My 496 w mechanical fan, factory shroud, 2 row aluminum 26" radiator, flowkooler w/p, 70/30 coolant w 2 bottles of Water Wetter and 180° t-stat runs 174° on interstate in 120° temps and 161° in 95° temps. 196° in stop n go traffic in 120° and 185° in 95°.

3 different dual fan setups have been tried all did well in stop n go but as soon as over 45mph they started getting hot and at interstate speeds were hitting 225° n climbing fast. Cut slots/ports w rubber flaps in the shrouds and all still did the same. They seem to cause a high pressure area in front of the radiator due to their smaller openings, including the slots, which prevents enough air from going through. Yes, factory cars nowadays have e-fans and stay cool in 125° weather. Those fan/shroud setups were designed for those cars, molded plastic w large enough openings to allow enough air to cool the engine down to 200-220. That is the normal operating temp of modern engines w e-fans.

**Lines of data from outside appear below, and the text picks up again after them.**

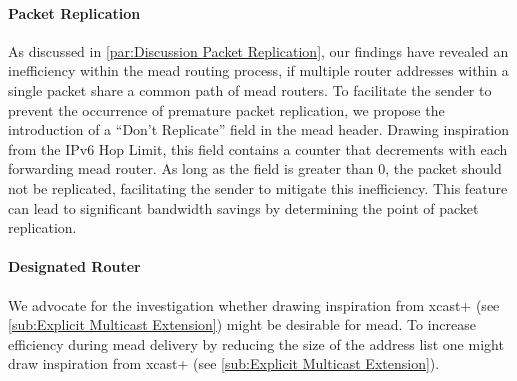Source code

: \paragraph{Packet Replication} %
\label{par:Proposal Packet Replication}
As discussed in \autoref{par:Discussion Packet Replication}, our findings have
    revealed an inefficiency within the \gls{mead} routing process, if multiple
    router addresses within a single packet share a common path of \gls{mead}
    routers.
To facilitate the sender to prevent the occurrence of premature packet
    replication, we propose the introduction of a ``Don't Replicate'' field in
    the \gls{mead} header.
Drawing inspiration from the IPv6 Hop Limit, this field contains a counter that
    decrements with each forwarding \gls{mead} router.
As long as the field is greater than 0, the packet should not be replicated,
    facilitating the sender to mitigate this inefficiency.
This feature can lead to significant bandwidth savings by determining the point
    of packet replication.

\paragraph{Designated Router} %
\label{par:Designated Router}
We advocate for the investigation whether drawing inspiration from \gls{xcast+}
    \cite{xcast+} (see \autoref{sub:Explicit Multicast Extension}) might be
    desirable for \gls{mead}.
To increase efficiency during \gls{mead} delivery by reducing the size of the
    address list one might draw inspiration from \gls{xcast+} \cite{xcast+}
    (see \autoref{sub:Explicit Multicast Extension}).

Moral of the story, if you're going to cool an engine in a hot, 120°, environment, what works for that blown hemi, twin turbo'd 512 in 90° weather, doesn’t necessarily mean it will work for your stock 383/440 in 120°.
 
I had considered going to electric fans on my Charger but the current cooling system has worked so well there is no reason to do it. I run a champion 26” aluminum radiator with the factory shroud and a direct drive stainless flex fan. Thermostat is Stanton 180 and 50/50 premixed coolant.

Engine warms to 190, t-stat opens and she settles in between 180 and 185 regardless of conditions. I have always believed that you must have a really good cooling system regardless of what sits behind the radiator.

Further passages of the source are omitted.